が、かれは土俵に上がってこなかった。なぜなら、かれの頭の中にはあなたとのトラブルを避けたいということしかないのだから。それでかれはあなたを「無視」することで「自分の世界にあなたがいない」ことにしてしまった。ケータイでいえば「非通知設定」、電子メールでいえば「フィルタリング設定」のようなものであると。

思えば、わたしが昨年発表した『ヤンキー介護論』は、いわゆる「社会常識」「職業倫理」にあわせてかれらを「矯正」しようとしてもムリであり、それよりもかれらの価値観をそれとして受け入れズラしていくことに力を注ぐべきだというものです。

「かれらのレベルが低い」とするのは「社会常識」なるものを内面化している自分の価値観と照らし合わせてのことでしかありません。世代論を語りたくはありませんが「かれらとは次元がちがう」と開き直った方が自分の身を守るうえでもよほど気が楽です。

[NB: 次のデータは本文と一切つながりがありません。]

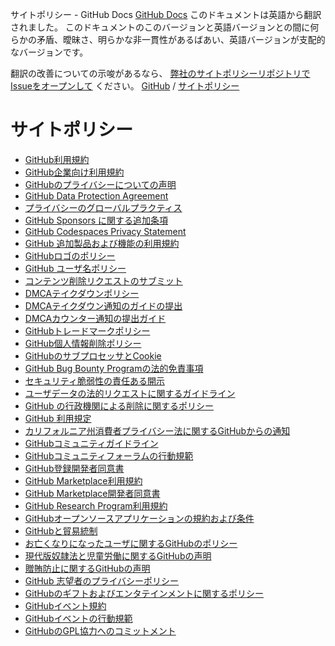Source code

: サイトポリシー - GitHub Docs
[GitHub Docs](/ja)
このドキュメントは英語から翻訳されました。 このドキュメントのこのバージョンと英語バージョンとの間に何らかの矛盾、曖昧さ、明らかな非一貫性があるばあい、英語バージョンが支配的なバージョンです。

翻訳の改善についての示唆があるなら、
[弊社のサイトポリシーリポジトリでIssueをオープンして](https://github.com/github/site-policy/issues)
ください。
[GitHub](/ja/github)
/
[サイトポリシー](/ja/github/site-policy)

# サイトポリシー
- [GitHub利用規約](/ja/github/site-policy/github-terms-of-service)
- [GitHub企業向け利用規約](/ja/github/site-policy/github-corporate-terms-of-service)
- [GitHubのプライバシーについての声明](/ja/github/site-policy/github-privacy-statement)
- [GitHub Data Protection Agreement](/ja/github/site-policy/github-data-protection-agreement)
- [プライバシーのグローバルプラクティス](/ja/github/site-policy/global-privacy-practices)
- [GitHub Sponsors に関する追加条項](/ja/github/site-policy/github-sponsors-additional-terms)
- [GitHub Codespaces Privacy Statement](/ja/github/site-policy/github-codespaces-privacy-statement)
- [GitHub 追加製品および機能の利用規約](/ja/github/site-policy/github-terms-for-additional-products-and-features)
- [GitHubロゴのポリシー](/ja/github/site-policy/github-logo-policy)
- [GitHub ユーザ名ポリシー](/ja/github/site-policy/github-username-policy)
- [コンテンツ削除リクエストのサブミット](/ja/github/site-policy/submitting-content-removal-requests)
- [DMCAテイクダウンポリシー](/ja/github/site-policy/dmca-takedown-policy)
- [DMCAテイクダウン通知のガイドの提出](/ja/github/site-policy/guide-to-submitting-a-dmca-takedown-notice)
- [DMCAカウンター通知の提出ガイド](/ja/github/site-policy/guide-to-submitting-a-dmca-counter-notice)
- [GitHubトレードマークポリシー](/ja/github/site-policy/github-trademark-policy)
- [GitHub個人情報削除ポリシー](/ja/github/site-policy/github-private-information-removal-policy)
- [GitHubのサブプロセッサとCookie](/ja/github/site-policy/github-subprocessors-and-cookies)
- [GitHub Bug Bounty Programの法的免責事項](/ja/github/site-policy/github-bug-bounty-program-legal-safe-harbor)
- [セキュリティ脆弱性の責任ある開示](/ja/github/site-policy/responsible-disclosure-of-security-vulnerabilities)
- [ユーザデータの法的リクエストに関するガイドライン](/ja/github/site-policy/guidelines-for-legal-requests-of-user-data)
- [GitHub の行政機関による削除に関するポリシー](/ja/github/site-policy/github-government-takedown-policy)
- [GitHub 利用規定](/ja/github/site-policy/github-acceptable-use-policies)
- [カリフォルニア州消費者プライバシー法に関するGitHubからの通知](/ja/github/site-policy/githubs-notice-about-the-california-consumer-privacy-act)
- [GitHubコミュニティガイドライン](/ja/github/site-policy/github-community-guidelines)
- [GitHubコミュニティフォーラムの行動規範](/ja/github/site-policy/github-community-forum-code-of-conduct)
- [GitHub登録開発者同意書](/ja/github/site-policy/github-registered-developer-agreement)
- [GitHub Marketplace利用規約](/ja/github/site-policy/github-marketplace-terms-of-service)
- [GitHub Marketplace開発者同意書](/ja/github/site-policy/github-marketplace-developer-agreement)
- [GitHub Research Program利用規約](/ja/github/site-policy/github-research-program-terms)
- [GitHubオープンソースアプリケーションの規約および条件](/ja/github/site-policy/github-open-source-applications-terms-and-conditions)
- [GitHubと貿易統制](/ja/github/site-policy/github-and-trade-controls)
- [お亡くなりになったユーザに関するGitHubのポリシー](/ja/github/site-policy/github-deceased-user-policy)
- [現代版奴隷法と児童労働に関するGitHubの声明](/ja/github/site-policy/github-statement-against-modern-slavery-and-child-labor)
- [贈賄防止に関するGitHubの声明](/ja/github/site-policy/github-anti-bribery-statement)
- [GitHub 志望者のプライバシーポリシー](/ja/github/site-policy/github-candidate-privacy-policy)
- [GitHubのギフトおよびエンタテインメントに関するポリシー](/ja/github/site-policy/github-gifts-and-entertainment-policy)
- [GitHubイベント規約](/ja/github/site-policy/github-event-terms)
- [GitHubイベントの行動規範](/ja/github/site-policy/github-event-code-of-conduct)
- [GitHubのGPL協力へのコミットメント](/ja/github/site-policy/github-gpl-cooperation-commitment)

双寿会には医師やわたしのような高学歴の者もいれば、中卒の介護職員もいて、それらのひとたちが近い距離で接する職場環境にあります。
かれらと接していて、合理的にはどうみても自分で自分の首をしめることになる判断をかれらが平気でとることによくとまどいます。それはときに「経営者」の立場からすればありがたかったりするのですが、「価値中立的」にみると賛同できません。ついでにもうひとつマックス・ウェーバーの用語を用いるなら、かれらの行為は「目的合理的行為」ではなく「感情的行為」なのです。

論理でかれらをねじ伏せるのは簡単です。でも、そのときかれらは「納得」したのではなく「屈服」させられたにすぎません。こうしてもの言わぬかれらの心の奥にルサンチマン(怨念)がふり積もります。わたしはそれらが堰を切って噴出することのほうがこわい。

だからわたしは、かれらの「島宇宙」をむやみに「開発」するのではなく、「保全」しながら社会化させていくのが最善の策と考えます。